Some reviewers have highlighted the fact that the series is shot not in Meghan and Harry’s home in Montecito near Santa Barbara but in another rental property nearby.

But is that so different to other, similar, programmes? I remember Nigella Lawson filming several series on a set designed to look exactly like her own kitchen, but wasn’t. And to be fair to Markle/Sussex, she doesn’t hide the fact that filming didn’t take place in her own home.

There’s a surfeit of mood music, which also brings to mind some of Nigella’s programmes, but it’s clear that Meghan is no Nigella.

She decorates a cake, for example, but there’s no evidence that she personally made or baked it. And I’m not convinced that chucking a load of spaghetti and tomatoes into the same pan and cooking them together is going to take the culinary world by storm (although it will reduce the washing up, which is a bonus).

The biggest issue, however, is not that Montecito’s domestic goddess is filmed in the kitchen and garden of a rented farmhouse rather than her own home, or that her cooking and party prepping skills are arguably more basic than we are being encouraged to believe.

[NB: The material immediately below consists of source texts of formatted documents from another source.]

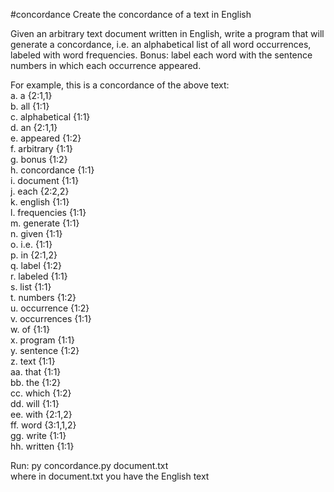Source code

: #concordance
Create the concordance of a text in English

Given an arbitrary text document written in English, write a program that will generate a concordance, i.e. an alphabetical list of all word occurrences, labeled with word frequencies.
Bonus: label each word with the sentence numbers in which each occurrence appeared.

For example, this is a concordance of the above text:  
a.  a            {2:1,1}  
b.  all          {1:1}  
c.  alphabetical {1:1}  
d.  an           {2:1,1}  
e.  appeared     {1:2}    
f.  arbitrary    {1:1}  
g.  bonus        {1:2}  
h.  concordance  {1:1}  
i.  document     {1:1}  
j.  each         {2:2,2}  
k.  english      {1:1}  
l.  frequencies  {1:1}  
m.  generate     {1:1}  
n.  given        {1:1}  
o.  i.e.         {1:1}  
p.  in           {2:1,2}  
q.  label        {1:2}  
r.  labeled      {1:1}  
s.  list         {1:1}  
t.  numbers      {1:2}  
u.  occurrence   {1:2}  
v.  occurrences  {1:1}  
w.  of           {1:1}  
x.  program      {1:1}  
y.  sentence     {1:2}  
z.  text         {1:1}  
aa. that         {1:1}  
bb. the          {1:2}  
cc. which        {1:2}  
dd. will         {1:1}  
ee. with         {2:1,2}  
ff. word         {3:1,1,2}  
gg. write        {1:1}  
hh. written      {1:1}  

Run: py concordance.py document.txt  
where in document.txt you have the English text
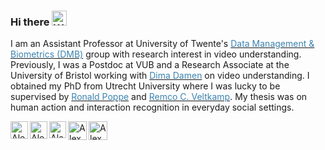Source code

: ### Hi there <img src="https://user-images.githubusercontent.com/33700292/101157406-eec79080-35de-11eb-9543-5c57727a309b.gif" alt="Wave Emoji"  width="24px" height="24px" />

I am an Assistant Professor at University of Twente's <a href="https://www.utwente.nl/en/eemcs/dmb/" target="_blank"><font color="#3c84b0"> Data Management &amp; Biometrics (DMB)</font></a> group with research interest in video understanding. Previously, I was a Postdoc at VUB and a Research Associate at the University of Bristol working with <a href="https://dimadamen.github.io/" target="_blank"><font color="#3c84b0"> Dima Damen</font></a> on video understanding. I obtained my PhD from Utrecht University where I was lucky to be supervised by <a href="https://rpoppe.wordpress.com/" target="_blank"><font color="#3c84b0"> Ronald Poppe</font></a> and <a href="https://webspace.science.uu.nl/~veltk101/" target="_blank"><font color="#3c84b0"> Remco C. Veltkamp</font></a>. My thesis was on human action and interaction recognition in everyday social settings.

<a href="https://alexandrosstergiou.github.io"  target="_blank" rel="noopener noreferrer">
<picture>
  <source media="(prefers-color-scheme: dark)" srcset="https://github.com/alexandrosstergiou/alexandrosstergiou/blob/master/svgs/icon-invert.svg">
  <source media="(prefers-color-scheme: light)" srcset="https://github.com/alexandrosstergiou/alexandrosstergiou/blob/master/svgs/icon.svg">
  <img align="left" alt="Alex Stergiou | webpage" height="28px">
</picture>
</a>

<a href="https://scholar.google.com/citations?user=_E_Zs3kAAAAJ&hl=en"  target="_blank" rel="noopener noreferrer">
<picture>
  <source media="(prefers-color-scheme: dark)" srcset="https://raw.githubusercontent.com/alexandrosstergiou/alexandrosstergiou/master/svgs/google-scholar-inverted.svg">
  <source media="(prefers-color-scheme: light)" srcset="https://raw.githubusercontent.com/alexandrosstergiou/alexandrosstergiou/master/svgs/google-scholar.svg">
  <img align="left" alt="Alex Stergiou | google scholar" height="28px">
</picture>
</a>

<a href="https://people.utwente.nl/a.g.stergiou"  target="_blank" rel="noopener noreferrer">
<picture>
  <source media="(prefers-color-scheme: dark)" srcset="https://github.com/alexandrosstergiou/alexandrosstergiou/blob/master/svgs/ut.svg">
  <source media="(prefers-color-scheme: light)" srcset="https://github.com/alexandrosstergiou/alexandrosstergiou/blob/master/svgs/UT_b.png">
  <img align="left" alt="Alex Stergiou | UT webpage" height="27px">
</picture>
</a>

<a href="https://twitter.com/_alexstergiou"  target="_blank" rel="noopener noreferrer">
<picture>
  <source media="(prefers-color-scheme: dark)" srcset="https://raw.githubusercontent.com/alexandrosstergiou/alexandrosstergiou/master/svgs/x-twitter-inverted.svg">
  <source media="(prefers-color-scheme: light)" srcset="https://raw.githubusercontent.com/alexandrosstergiou/alexandrosstergiou/master/svgs/x-twitter.svg">
  <img align="left" alt="Alex Stergiou | Twitter X" height="30px">
</picture>
</a>

<a href="https://www.linkedin.com/in/alexandros-stergiou-b06a17128/"  target="_blank" rel="noopener noreferrer">
<picture>
  <source media="(prefers-color-scheme: dark)" srcset="https://raw.githubusercontent.com/alexandrosstergiou/alexandrosstergiou/master/svgs/linkedin-in-inverted.svg">
  <source media="(prefers-color-scheme: light)" srcset="https://raw.githubusercontent.com/alexandrosstergiou/alexandrosstergiou/master/svgs/linkedin-in.svg">
  <img align="left" alt="Alex Stergiou | Linkedin" height="30px">
</picture>
</a>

It’s the fact that the programme is ultimately rather boring and I struggled to get to the end without turning it off and doing something more interesting. (I’m not the target audience, I know, but still.)

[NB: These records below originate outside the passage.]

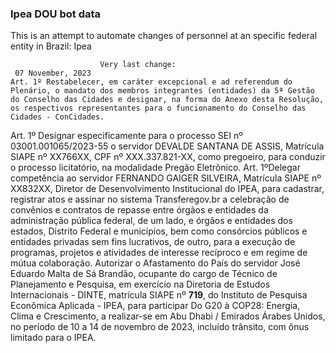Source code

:  ### Ipea DOU bot data
 This is an attempt to automate changes of personnel at an specific federal entity in Brazil: Ipea
 
                        Very last change: 
 	 07 November, 2023
	Art. 1º Restabelecer, em caráter excepcional e ad referendum do Plenário, o mandato dos membros integrantes (entidades) da 5ª Gestão do Conselho das Cidades e designar, na forma do Anexo desta Resolução, os respectivos representantes para o funcionamento do Conselho das Cidades - ConCidades.
Art. 1º Designar especificamente para o processo SEI nº 03001.001065/2023-55 o servidor DEVALDE SANTANA DE ASSIS, Matrícula SIAPE nº XX766XX, CPF nº XXX.337.821-XX, como pregoeiro, para conduzir o processo licitatório, na modalidade Pregão Eletrônico.
Art. 1ºDelegar competência ao servidor FERNANDO GAIGER SILVEIRA, Matrícula SIAPE nº XX832XX, Diretor de Desenvolvimento Institucional do IPEA, para cadastrar, registrar atos e assinar no sistema Transferegov.br a celebração de convênios e contratos de repasse entre órgãos e entidades da administração pública federal, de um lado, e órgãos e entidades dos estados, Distrito Federal e municípios, bem como consórcios públicos e entidades privadas sem fins lucrativos, de outro, para a execução de programas, projetos e atividades de interesse recíproco e em regime de mútua colaboração.
Autorizar o Afastamento do País do servidor José Eduardo Malta de Sá Brandão, ocupante do cargo de Técnico de Planejamento e Pesquisa, em exercício na Diretoria de Estudos Internacionais - DINTE, matrícula SIAPE nº **719**, do Instituto de Pesquisa Econômica Aplicada - IPEA, para participar Do G20 à COP28: Energia, Clima e Crescimento, a realizar-se em Abu Dhabi / Emirados Árabes Unidos, no período de 10 a 14 de novembro de 2023, incluído trânsito, com ônus limitado para o IPEA.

I’m glad I persisted though because episode one of With Love, Meghan concluded with Markle/Sussex sitting in the garden of the rented farmhouse with her guest (make-up artist and friend Daniel Martin) and before them was the most incredible view of what I’m guessing are the Santa Ynez Mountains.

If that didn’t make viewers more than slightly envious I don’t know what will.

Finally, and whatever you think of Meghan or the programme, it’s inspired some of the best (and bitchiest!) writing I’ve read for some time. There are several pieces to choose from but if I had to select one, take a bow, Julie Burchill (Spectator)!

Below: Santa Ynez Mountains from the rooftop terrace of our hotel in Santa Barbara, August 2013. You can’t fault Harry and Meghan for choosing to live in Montecito, which is five miles away. If I had the wherewithal, I’d probably live there too.